Lo que no me mata, me hace más fuerte

Lo dejó escrito Nietzsche en su libro El ocaso de los ídolos, o cómo se filosofa a martillazos (1888): “Lo que no me mata, me hace más fuerte”. Frase redonda y lapidaria, muy popular de Centroeuropa para arriba, que nos habla de cómo el dolor puede ser un elemento positivo de transformación personal. Poco después de publicar el libro, Nietzsche perdió la cabeza, motivo por el cual esta obra se considera la última que escribió en plenas facultades. Podríamos divagar sobre qué consideramos hoy “plenas facultades”, tema sin duda de debate a tenor de los tiempos que vivimos, pero no es el caso. El tema es Europa, idea a la que Nietzsche sí le dedica toda su lucidez y en la que anuncia el derrumbe de las creencias intocables y el final de los ídolos europeos del siglo XIX.

Comparar la tesis del filósofo alemán con la práctica política en la Europa actual puede resultar una frivolidad. Vale la pena el riesgo porque, desde cierta perspectiva, la Unión Europea vivió el mes pasado un momento nietzscheano, cuyas consecuencias podrían mejorar el espacio menor al que nos quiere relegar la nueva geoestrategia mundial (no todo van a ser siempre malas noticias). Sucedió el 12 de febrero en un Consejo informal de los 27 y se confirmó en el Consejo Europeo (formal) del 19 de marzo. Los convocados redescubren la urgencia del mercado único europeo, tema clave en el que se ha avanzado a tientas, y aparcado hace más de tres décadas para evitar el riesgo de sucumbir en el intento de ponerlo en marcha.

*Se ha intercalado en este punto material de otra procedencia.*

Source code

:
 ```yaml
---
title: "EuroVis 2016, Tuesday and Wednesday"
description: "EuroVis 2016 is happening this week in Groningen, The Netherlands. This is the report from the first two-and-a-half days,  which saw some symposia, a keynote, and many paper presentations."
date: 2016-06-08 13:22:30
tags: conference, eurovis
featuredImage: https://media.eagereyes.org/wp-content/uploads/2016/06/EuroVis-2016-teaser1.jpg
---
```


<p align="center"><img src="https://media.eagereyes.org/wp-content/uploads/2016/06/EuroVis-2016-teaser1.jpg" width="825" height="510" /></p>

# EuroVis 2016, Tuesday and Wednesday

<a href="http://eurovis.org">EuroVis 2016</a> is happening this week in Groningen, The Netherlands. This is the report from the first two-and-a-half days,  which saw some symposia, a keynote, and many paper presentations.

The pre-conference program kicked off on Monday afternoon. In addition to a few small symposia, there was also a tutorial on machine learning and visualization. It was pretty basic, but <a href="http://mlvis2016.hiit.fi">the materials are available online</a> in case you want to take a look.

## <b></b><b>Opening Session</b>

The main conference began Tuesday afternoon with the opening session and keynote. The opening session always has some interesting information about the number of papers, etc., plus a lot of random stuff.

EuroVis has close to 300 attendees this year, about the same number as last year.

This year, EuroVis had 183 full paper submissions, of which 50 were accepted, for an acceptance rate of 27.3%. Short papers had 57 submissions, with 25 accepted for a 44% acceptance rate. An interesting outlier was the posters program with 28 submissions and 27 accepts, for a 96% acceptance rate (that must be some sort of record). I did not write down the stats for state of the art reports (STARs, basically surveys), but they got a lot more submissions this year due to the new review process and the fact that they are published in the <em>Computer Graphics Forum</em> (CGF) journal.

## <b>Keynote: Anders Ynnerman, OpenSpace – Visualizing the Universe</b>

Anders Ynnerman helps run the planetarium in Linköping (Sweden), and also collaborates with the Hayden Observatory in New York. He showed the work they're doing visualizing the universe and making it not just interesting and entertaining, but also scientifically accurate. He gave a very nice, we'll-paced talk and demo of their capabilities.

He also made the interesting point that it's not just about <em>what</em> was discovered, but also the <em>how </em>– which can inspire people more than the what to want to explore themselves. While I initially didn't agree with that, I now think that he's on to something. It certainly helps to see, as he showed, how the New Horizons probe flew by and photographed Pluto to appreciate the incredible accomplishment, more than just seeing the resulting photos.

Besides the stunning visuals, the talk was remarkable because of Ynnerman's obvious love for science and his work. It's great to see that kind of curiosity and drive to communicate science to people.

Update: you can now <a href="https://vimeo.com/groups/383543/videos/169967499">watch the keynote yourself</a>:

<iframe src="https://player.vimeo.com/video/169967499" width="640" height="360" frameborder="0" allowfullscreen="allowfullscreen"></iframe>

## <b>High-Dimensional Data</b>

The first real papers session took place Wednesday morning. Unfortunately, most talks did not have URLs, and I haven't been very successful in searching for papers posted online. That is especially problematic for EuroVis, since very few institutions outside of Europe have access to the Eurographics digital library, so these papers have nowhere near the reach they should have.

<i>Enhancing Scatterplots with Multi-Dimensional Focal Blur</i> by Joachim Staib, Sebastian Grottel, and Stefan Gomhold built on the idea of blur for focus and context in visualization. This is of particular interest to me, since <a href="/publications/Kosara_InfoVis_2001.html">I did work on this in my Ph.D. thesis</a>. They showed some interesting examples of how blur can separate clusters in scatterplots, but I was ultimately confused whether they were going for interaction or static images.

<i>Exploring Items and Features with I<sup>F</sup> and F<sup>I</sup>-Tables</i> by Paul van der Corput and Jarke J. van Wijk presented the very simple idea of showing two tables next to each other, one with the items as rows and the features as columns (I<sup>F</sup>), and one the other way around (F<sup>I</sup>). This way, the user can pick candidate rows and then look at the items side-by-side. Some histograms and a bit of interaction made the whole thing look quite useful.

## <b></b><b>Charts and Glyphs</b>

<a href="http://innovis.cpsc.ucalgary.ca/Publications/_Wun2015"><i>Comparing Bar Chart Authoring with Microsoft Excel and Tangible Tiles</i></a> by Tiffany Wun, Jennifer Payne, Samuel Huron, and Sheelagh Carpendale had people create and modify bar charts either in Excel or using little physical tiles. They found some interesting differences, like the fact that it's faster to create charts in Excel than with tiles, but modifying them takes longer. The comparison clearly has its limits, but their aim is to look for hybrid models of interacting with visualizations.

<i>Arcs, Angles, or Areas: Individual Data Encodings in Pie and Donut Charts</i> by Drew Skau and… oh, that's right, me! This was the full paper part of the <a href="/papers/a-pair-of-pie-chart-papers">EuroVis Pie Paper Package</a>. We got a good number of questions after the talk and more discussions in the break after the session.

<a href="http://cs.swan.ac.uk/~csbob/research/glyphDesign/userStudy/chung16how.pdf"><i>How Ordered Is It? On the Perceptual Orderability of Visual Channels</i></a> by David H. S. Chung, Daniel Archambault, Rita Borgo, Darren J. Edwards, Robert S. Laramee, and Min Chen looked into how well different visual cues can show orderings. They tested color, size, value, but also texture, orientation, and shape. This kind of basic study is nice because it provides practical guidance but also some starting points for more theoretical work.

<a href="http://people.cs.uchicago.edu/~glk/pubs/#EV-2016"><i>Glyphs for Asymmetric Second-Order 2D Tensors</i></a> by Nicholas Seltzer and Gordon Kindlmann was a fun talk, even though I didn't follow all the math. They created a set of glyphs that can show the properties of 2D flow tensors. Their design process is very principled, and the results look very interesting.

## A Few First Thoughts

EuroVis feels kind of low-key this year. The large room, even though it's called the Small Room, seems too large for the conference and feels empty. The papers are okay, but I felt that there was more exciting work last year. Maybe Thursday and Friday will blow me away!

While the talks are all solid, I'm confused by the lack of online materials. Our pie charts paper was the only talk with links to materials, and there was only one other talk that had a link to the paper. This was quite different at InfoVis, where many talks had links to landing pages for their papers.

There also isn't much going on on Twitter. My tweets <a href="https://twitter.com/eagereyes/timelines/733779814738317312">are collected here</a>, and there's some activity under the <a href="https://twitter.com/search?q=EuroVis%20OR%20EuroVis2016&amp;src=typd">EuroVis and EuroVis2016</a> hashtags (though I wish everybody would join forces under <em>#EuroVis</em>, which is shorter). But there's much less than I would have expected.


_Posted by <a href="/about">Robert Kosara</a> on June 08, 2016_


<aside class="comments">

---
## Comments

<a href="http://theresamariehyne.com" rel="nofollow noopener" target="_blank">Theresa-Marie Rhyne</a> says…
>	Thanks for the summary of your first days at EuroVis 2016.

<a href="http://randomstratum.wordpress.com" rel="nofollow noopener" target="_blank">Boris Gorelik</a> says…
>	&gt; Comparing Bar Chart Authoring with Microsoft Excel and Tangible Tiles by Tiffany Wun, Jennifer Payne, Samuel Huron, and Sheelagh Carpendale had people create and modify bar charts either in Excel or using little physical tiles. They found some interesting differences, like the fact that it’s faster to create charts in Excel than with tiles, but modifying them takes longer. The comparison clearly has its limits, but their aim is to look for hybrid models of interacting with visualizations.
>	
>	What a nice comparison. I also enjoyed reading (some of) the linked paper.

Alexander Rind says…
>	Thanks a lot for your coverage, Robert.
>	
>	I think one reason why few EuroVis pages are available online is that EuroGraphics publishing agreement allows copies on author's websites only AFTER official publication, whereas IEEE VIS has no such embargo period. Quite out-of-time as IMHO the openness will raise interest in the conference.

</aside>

La idea de sacar del baúl de los recuerdos el mercado único supone acabar con la fragmentación de 27 unidades administrativas, 27 feudos regulatorios y aterrizarlos en una única pista común. Supone escalar a nivel continental la economía de 27 países diferentes. Y he aquí el momento de Nietzsche: supone derribar distorsiones cognitivas / falsas creencias sobre las que pivotamos desde que se creó oficialmente con el nombre de Mercado Interior, definido sobre el papel del Acta Única el 1 de enero de 1993. La falsa creencia de que ya completamos en su totalidad la integración del mercado interior (salvo en agricultura, con su famosa PAC). La falsa creencia de que las empresas pueden seguir siendo competitivas bajo una reglamentación fragmentada o que cada país puede seguir protegiendo su parcela financiera sin pagar un precio geopolítico.

Sería el final de los ídolos aceptados como inamovibles por la psique europea.  Al frente de todos ellos está el ídolo que se opone, con decimonónica rigidez, a la cesión de la llamada soberanía nacional. Y con ella el miedo a posibles consecuencias en forma de desigualdad competitiva, “dumping social”, pérdida de control fiscal, riesgo para sectores nacionales sensibles o generación de inestabilidad económica interna. Temores que no son irreales pero que, como demuestra la PAC, pueden evitarse con políticas de........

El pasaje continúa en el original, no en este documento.